Have you ever been sitting around, Sunday afternoon, nothing to do? Maybe there's a light drizzle, maybe you've been working on a crossword, maybe somewhere in the background Wolf Blitzer is talking about seatbelts...

And you feel vaguely disconcerted. Like you shouldn't just be sitting around. Like you shouldn't be wasting time. Isn't there something you should be doing? Isn't the clock ticking on some important task and you're just letting precious time slip by? Are you wasting the day? Why are you just sitting around on your lazy ass?

This, I believe, is the damage that homework does to the brain. Grade school, high school, college, grad school. I think we've been conditioned to feel like we should never have a free moment.

Because homework is never done. You can't do ALL the reading. You can't do ALL the recommended exercises and problems. You can't possibly have gotten an adequate start on that term project. Homework is never really finished. You can take breaks, and parcel out the work in chunks, but every minute you're not doing anything is a minute when you could be doing homework.

This mindset becomes ingrained in your teenaged head and never leaves. Shouldn't you get some of that homework done?

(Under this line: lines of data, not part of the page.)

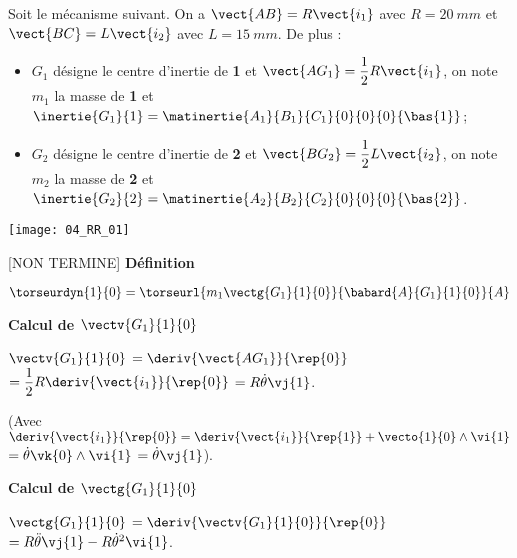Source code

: \normaltrue
\correctionfalse


\setcounter{question}{0}%
\ifcorrection
\else
{}
\fi

\ifprof
\else
Soit le mécanisme suivant. On a $\vect{AB}=R\vect{i_1}$ avec $R=\SI{20}{mm}$ et  
$\vect{BC}=L\vect{i_2}$ avec $L=\SI{15}{mm}$. De plus :
\begin{itemize}
\item $G_1$ désigne le centre d'inertie de \textbf{1} et $\vect{AG_1}=\dfrac{1}{2}R\vect{i_1}$, on note $m_1$ la masse de \textbf{1} et $\inertie{G_1}{1}=\matinertie{A_1}{B_1}{C_1}{0}{0}{0}{\bas{1}}$; 
\item $G_2$ désigne le centre d'inertie de \textbf{2} et $\vect{BG_2}=\dfrac{1}{2}L\vect{i_2}$, on note $m_2$ la masse de \textbf{2} et $\inertie{G_2}{2}=\matinertie{A_2}{B_2}{C_2}{0}{0}{0}{\bas{2}}$.
\end{itemize}
\begin{marginfigure}
\texttt{[image: 04\_RR\_01]}
\end{marginfigure}
\fi

\ifprof

[NON TERMINE]
\textbf{Définition}

$\torseurdyn{1}{0} = \torseurl{m_1 \vectg{G_1}{1}{0}}{\babard{A}{G_1}{1}{0}}{A}$

\textbf{Calcul de $\vectv{G_1}{1}{0}$}

$\vectv{G_1}{1}{0}$ $ = \deriv{\vect{AG_1}}{\rep{0}}$
$ = \dfrac{1}{2}R\deriv{\vect{i_1}}{\rep{0}}$
$ = R\dot{\theta}\vj{1}$.

(Avec $\deriv{\vect{i_1}}{\rep{0}} = \deriv{\vect{i_1}}{\rep{1}} + \vecto{1}{0}\wedge \vi{1}$
$ = \dot{\theta}\vk{0}\wedge \vi{1}$ $ = \dot{\theta}\vj{1}$).

\textbf{Calcul de $\vectg{G_1}{1}{0}$}

$\vectg{G_1}{1}{0}$ $ = \deriv{{\vectv{G_1}{1}{0}}}{\rep{0}}$
$ =  R\ddot{\theta}\vj{1} - R\dot{\theta}^2\vi{1} $.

You haven't even cracked that one book. How can you sit there and watch TV when that rough draft is due Monday?

Homework invades your personal space. You aren't safe at home. You're not even safe in your bedroom. You could be working.

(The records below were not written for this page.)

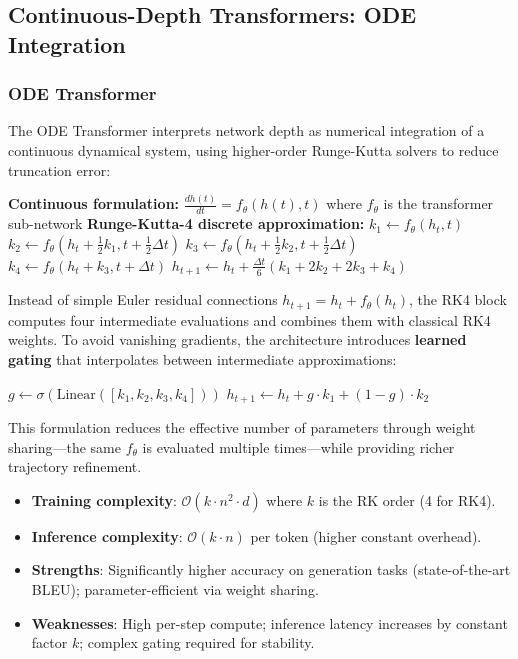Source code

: \subsection{Continuous-Depth Transformers: ODE Integration}

\subsubsection{ODE Transformer}
The ODE Transformer \citep{zhang_continuous_2021} interprets network depth as numerical integration of a continuous dynamical system, using higher-order Runge-Kutta solvers to reduce truncation error:

\begin{algorithmic}[1]
\State \textbf{Continuous formulation:} $\frac{dh(t)}{dt} = f_\theta(h(t), t)$ where $f_\theta$ is the transformer sub-network
\State \textbf{Runge-Kutta-4 discrete approximation:}
\State $k_1 \gets f_\theta(h_t, t)$
\State $k_2 \gets f_\theta(h_t + \tfrac{1}{2}k_1, t + \tfrac{1}{2}\Delta t)$
\State $k_3 \gets f_\theta(h_t + \tfrac{1}{2}k_2, t + \tfrac{1}{2}\Delta t)$
\State $k_4 \gets f_\theta(h_t + k_3, t + \Delta t)$
\State $h_{t+1} \gets h_t + \frac{\Delta t}{6}(k_1 + 2k_2 + 2k_3 + k_4)$ 
\end{algorithmic}

Instead of simple Euler residual connections $h_{t+1} = h_t + f_\theta(h_t)$, the RK4 block computes four intermediate evaluations and combines them with classical RK4 weights. To avoid vanishing gradients, the architecture introduces \textbf{learned gating} that interpolates between intermediate approximations:

\begin{algorithmic}[1]
\State $g \gets \sigma(\text{Linear}([k_1, k_2, k_3, k_4]))$ 
\State $h_{t+1} \gets h_t + g \cdot k_1 + (1-g) \cdot k_2$ 
\end{algorithmic}

This formulation reduces the effective number of parameters through weight sharing---the same $f_\theta$ is evaluated multiple times---while providing richer trajectory refinement.

\begin{itemize}[leftmargin=*]
    \item \textbf{Training complexity}: $\mathcal{O}(k \cdot n^2 \cdot d)$ where $k$ is the RK order (4 for RK4).
    \item \textbf{Inference complexity}: $\mathcal{O}(k \cdot n)$ per token (higher constant overhead).
    \item \textbf{Strengths}: Significantly higher accuracy on generation tasks (state-of-the-art BLEU); parameter-efficient via weight sharing.
    \item \textbf{Weaknesses}: High per-step compute; inference latency increases by constant factor $k$; complex gating required for stability.
\end{itemize}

One thing I loved about my old job is that when 6 o'clock came around, the day's work was over. You were done. The rest of that evening? Not a care in the world. If you wanted to do nothing but watch ESPN classic and drink Coors until you dozed off in front of the TV, then you had a big 'ol green light.

But some people get permamently frazzled by the homework psychosis and never learn to give it up. Some people just aren't comfortable doing nothing. Oh, they'll do nothing. But it won't be a comfortable nothing. It will be a vaguely stressful and agonizing nothing. They'll never feel like Ron Livingston from Office Space when he says "I did nothing. I did absolutely nothing. And it was everything I thought it could be."

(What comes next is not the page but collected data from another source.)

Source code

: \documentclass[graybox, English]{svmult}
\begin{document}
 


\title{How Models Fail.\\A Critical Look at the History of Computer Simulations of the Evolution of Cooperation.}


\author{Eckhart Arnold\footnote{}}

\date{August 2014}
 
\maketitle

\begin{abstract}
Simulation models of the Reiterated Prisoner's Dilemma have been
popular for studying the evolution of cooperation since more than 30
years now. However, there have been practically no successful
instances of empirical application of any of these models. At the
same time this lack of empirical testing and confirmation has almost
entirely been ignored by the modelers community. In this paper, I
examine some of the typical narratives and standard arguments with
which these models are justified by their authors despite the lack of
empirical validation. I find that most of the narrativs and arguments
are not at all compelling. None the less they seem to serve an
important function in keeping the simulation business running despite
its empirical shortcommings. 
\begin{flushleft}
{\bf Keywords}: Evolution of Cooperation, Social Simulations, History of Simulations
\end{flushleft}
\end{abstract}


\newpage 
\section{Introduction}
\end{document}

I think it's wrong that school related work is allowed to invade every single moment of your day. Maybe The Brak Show had a good idea when Brak and Zorak went back in time to prevent the invention of homework. When they arrived back in the present, school work was only allowed to be done at school.

I recommend to everyone that they set aside a day to do absolutely nothing. Well, not literally nothing. But nothing of significance. Plan it in advance so you know you won't have any obligations, and then just let the sweet nothingness fly.

3 comments:

Anonymous said...

On the other hand, if you go into academia, you never have to give up that nagging feeling that you haven't started your homework....

Rowsdower said...

Yes, but at least you get to wear all that cool tweed.